By Vida Penezic
Last May I saw a dove on our balcony. She was flying in and out, carrying twigs and dry leaves in her mouth, fussing over the flower pot occupied by our geranium; much like a human moving into a new apartment. She had picked a perfect spot: the highest point on the balcony, always in the shade, with easy access to the ledge. The balcony is just high enough so that the neighboring roofs were slightly below her line of vision and she had a clear view a few blocks into the distance.

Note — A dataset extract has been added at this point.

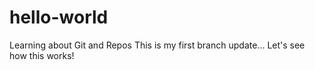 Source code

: # hello-world
Learning about Git and Repos
This is my first branch update...
Let's see how this works!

The top of the flowerpot was above my line of vision, too high for me to see what exactly was going on without climbing onto something, but if I extended my arms all the way up, I could reach it with my phone camera and take a picture. I waited for her to leave, then I snuck out onto the balcony, raised my phone high, and snapped a picture. Sure enough, there was a nest there! Not a perfect one, not at all like what you see in books or in cartoons where nests look like perfect bowls, meticulously and elaborately woven out of long thin twigs. This one was just a bunch of sticks and dried grass covering the soil, but thanks to the little wall created by the top of the flowerpot, it was a functional nest. The geranium leaves and flowers had long outgrown the pot and were hanging below it, attached to the soil only by several long, branching stalks.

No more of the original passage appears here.